JAKARTA – Orientasi DPR dalam pembahasan dan pembuatan Undang-Undang selalu mengedepankan faktor kualitas, artinya bukan semata-mata kuantitas.
Karena DPR tak ingin UU yang baru disahkan, kemudian dibatalkan Mahkamah Konstitusi (MK).
“Contohnya, UU Perkoperasian, kenyataannya istilah sertifikat modal koperasi (SMK) tidak dikenal. Sehigga koperasi menjadi “banci” akhirnya dibatalkan seluruhnya oleh Mahkamah Konstitusi,” kata anggota Badan Legislasi DPR RI dari Fraksi PDIP, Hendrawan Supratikno dalam Forum Legislasi dengan thema “Empat RUU Rampung Sesuai Target?’ bersama Ketua Baleg Supratman Andi Agtas dan Pengamat Direktur Eksekutif Indonesia Political Riview, Ujang Komarudin di Jakarta, Selasa (5/3/2019)

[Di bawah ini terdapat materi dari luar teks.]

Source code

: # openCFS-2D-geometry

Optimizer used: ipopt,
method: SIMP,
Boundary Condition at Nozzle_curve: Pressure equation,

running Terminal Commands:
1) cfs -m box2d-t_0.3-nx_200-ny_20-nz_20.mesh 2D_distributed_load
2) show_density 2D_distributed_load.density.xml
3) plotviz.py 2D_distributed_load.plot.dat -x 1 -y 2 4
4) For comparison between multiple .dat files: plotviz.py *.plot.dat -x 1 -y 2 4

Oleh karena itu, kata guru besar FEUI, kalau memang UU Perkoperasian terpaksa disahkan oleh DPR dan pemerintah, maka akan mengandung resiko.

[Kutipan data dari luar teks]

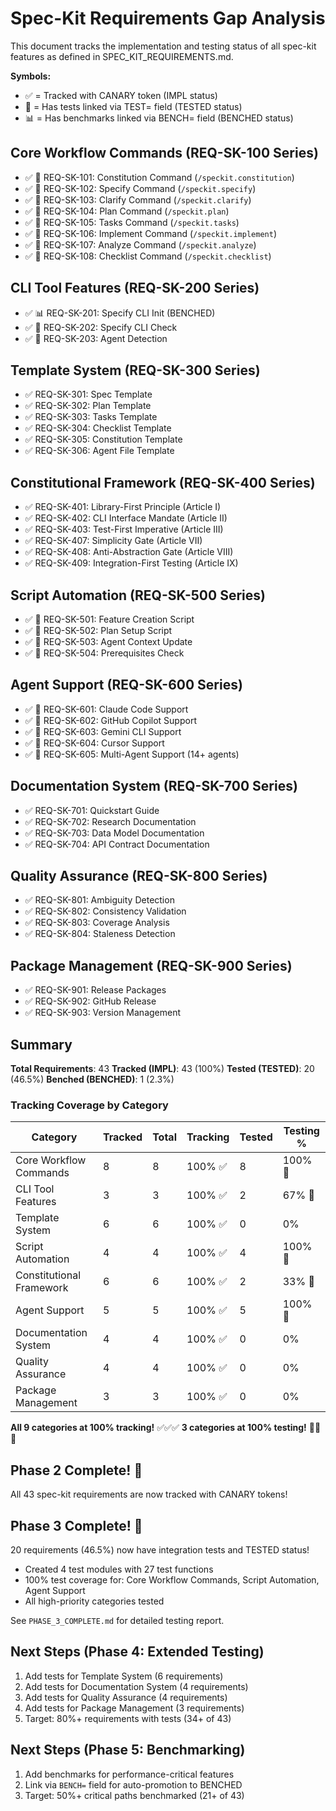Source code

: # Spec-Kit Requirements Gap Analysis

This document tracks the implementation and testing status of all spec-kit features as defined in SPEC_KIT_REQUIREMENTS.md.

**Symbols:**
- ✅ = Tracked with CANARY token (IMPL status)
- 🧪 = Has tests linked via TEST= field (TESTED status)
- 📊 = Has benchmarks linked via BENCH= field (BENCHED status)

## Core Workflow Commands (REQ-SK-100 Series)

- ✅ 🧪 REQ-SK-101: Constitution Command (`/speckit.constitution`)
- ✅ 🧪 REQ-SK-102: Specify Command (`/speckit.specify`)
- ✅ 🧪 REQ-SK-103: Clarify Command (`/speckit.clarify`)
- ✅ 🧪 REQ-SK-104: Plan Command (`/speckit.plan`)
- ✅ 🧪 REQ-SK-105: Tasks Command (`/speckit.tasks`)
- ✅ 🧪 REQ-SK-106: Implement Command (`/speckit.implement`)
- ✅ 🧪 REQ-SK-107: Analyze Command (`/speckit.analyze`)
- ✅ 🧪 REQ-SK-108: Checklist Command (`/speckit.checklist`)

## CLI Tool Features (REQ-SK-200 Series)

- ✅ 📊 REQ-SK-201: Specify CLI Init (BENCHED)
- ✅ 🧪 REQ-SK-202: Specify CLI Check
- ✅ 🧪 REQ-SK-203: Agent Detection

## Template System (REQ-SK-300 Series)

- ✅ REQ-SK-301: Spec Template
- ✅ REQ-SK-302: Plan Template
- ✅ REQ-SK-303: Tasks Template
- ✅ REQ-SK-304: Checklist Template
- ✅ REQ-SK-305: Constitution Template
- ✅ REQ-SK-306: Agent File Template

## Constitutional Framework (REQ-SK-400 Series)

- ✅ REQ-SK-401: Library-First Principle (Article I)
- ✅ REQ-SK-402: CLI Interface Mandate (Article II)
- ✅ REQ-SK-403: Test-First Imperative (Article III)
- ✅ REQ-SK-407: Simplicity Gate (Article VII)
- ✅ REQ-SK-408: Anti-Abstraction Gate (Article VIII)
- ✅ REQ-SK-409: Integration-First Testing (Article IX)

## Script Automation (REQ-SK-500 Series)

- ✅ 🧪 REQ-SK-501: Feature Creation Script
- ✅ 🧪 REQ-SK-502: Plan Setup Script
- ✅ 🧪 REQ-SK-503: Agent Context Update
- ✅ 🧪 REQ-SK-504: Prerequisites Check

## Agent Support (REQ-SK-600 Series)

- ✅ 🧪 REQ-SK-601: Claude Code Support
- ✅ 🧪 REQ-SK-602: GitHub Copilot Support
- ✅ 🧪 REQ-SK-603: Gemini CLI Support
- ✅ 🧪 REQ-SK-604: Cursor Support
- ✅ 🧪 REQ-SK-605: Multi-Agent Support (14+ agents)

## Documentation System (REQ-SK-700 Series)

- ✅ REQ-SK-701: Quickstart Guide
- ✅ REQ-SK-702: Research Documentation
- ✅ REQ-SK-703: Data Model Documentation
- ✅ REQ-SK-704: API Contract Documentation

## Quality Assurance (REQ-SK-800 Series)

- ✅ REQ-SK-801: Ambiguity Detection
- ✅ REQ-SK-802: Consistency Validation
- ✅ REQ-SK-803: Coverage Analysis
- ✅ REQ-SK-804: Staleness Detection

## Package Management (REQ-SK-900 Series)

- ✅ REQ-SK-901: Release Packages
- ✅ REQ-SK-902: GitHub Release
- ✅ REQ-SK-903: Version Management

## Summary

**Total Requirements**: 43
**Tracked (IMPL)**: 43 (100%)
**Tested (TESTED)**: 20 (46.5%)
**Benched (BENCHED)**: 1 (2.3%)

### Tracking Coverage by Category

| Category | Tracked | Total | Tracking | Tested | Testing % |
|----------|---------|-------|----------|--------|-----------|
| Core Workflow Commands | 8 | 8 | 100% ✅ | 8 | 100% 🧪 |
| CLI Tool Features | 3 | 3 | 100% ✅ | 2 | 67% 🧪 |
| Template System | 6 | 6 | 100% ✅ | 0 | 0% |
| Script Automation | 4 | 4 | 100% ✅ | 4 | 100% 🧪 |
| Constitutional Framework | 6 | 6 | 100% ✅ | 2 | 33% 🧪 |
| Agent Support | 5 | 5 | 100% ✅ | 5 | 100% 🧪 |
| Documentation System | 4 | 4 | 100% ✅ | 0 | 0% |
| Quality Assurance | 4 | 4 | 100% ✅ | 0 | 0% |
| Package Management | 3 | 3 | 100% ✅ | 0 | 0% |

**All 9 categories at 100% tracking!** ✅✅✅
**3 categories at 100% testing!** 🧪🧪🧪

## Phase 2 Complete! 🎉

All 43 spec-kit requirements are now tracked with CANARY tokens!

## Phase 3 Complete! 🎯

20 requirements (46.5%) now have integration tests and TESTED status!
- Created 4 test modules with 27 test functions
- 100% test coverage for: Core Workflow Commands, Script Automation, Agent Support
- All high-priority categories tested

See `PHASE_3_COMPLETE.md` for detailed testing report.

## Next Steps (Phase 4: Extended Testing)

1. Add tests for Template System (6 requirements)
2. Add tests for Documentation System (4 requirements)
3. Add tests for Quality Assurance (4 requirements)
4. Add tests for Package Management (3 requirements)
5. Target: 80%+ requirements with tests (34+ of 43)

## Next Steps (Phase 5: Benchmarking)

1. Add benchmarks for performance-critical features
2. Link via `BENCH=` field for auto-promotion to BENCHED
3. Target: 50%+ critical paths benchmarked (21+ of 43)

“Nasib koperasi akan seperti sekarang ini. Berarti kita membuat Undang-Undang yang tidak bisa dijalankan lagi,” tambahnya.
Padahal, lanjut Hendrawan, DPR ingin menghasilkan UU yang memiliki dampak menyejahteraan rakyat. Namun kenyataan lapangan justru sebaliknya.
“Contoh lagi, UU Resi Gudang. Semangat sangat luar biasa untuk melindungi petani dan meningkatkan pendapatan. Tapi gudang gudang yang dibuat ternyata bermasalah. Bahkan sebagian fasilitasnya memburuk , malah ada yang sudah kebanjiran,” paparnya.
Didesak apakah lambat penyelesaian UU karena faktor koordinasi, Hendrawan menjelaskan baik pemerintah maupu DPR sama-sama menghadapi masalah koordinasi.
“Kita ditakdirkan untuk memecahkan masalah-masalah berat. Sebab, kalau ditakdirkan untuk memecahkan masalah-masalah ringan, maka tidak ada nilainya,” terangnya
Dikatakan Hendrawan, target RUU yang disampaikan Ketua DPR RI Bambang Soesatyo di paripurna DPR pada Senin (4/3) lalu itu terlalu berani dan memiliki resiko yang besar.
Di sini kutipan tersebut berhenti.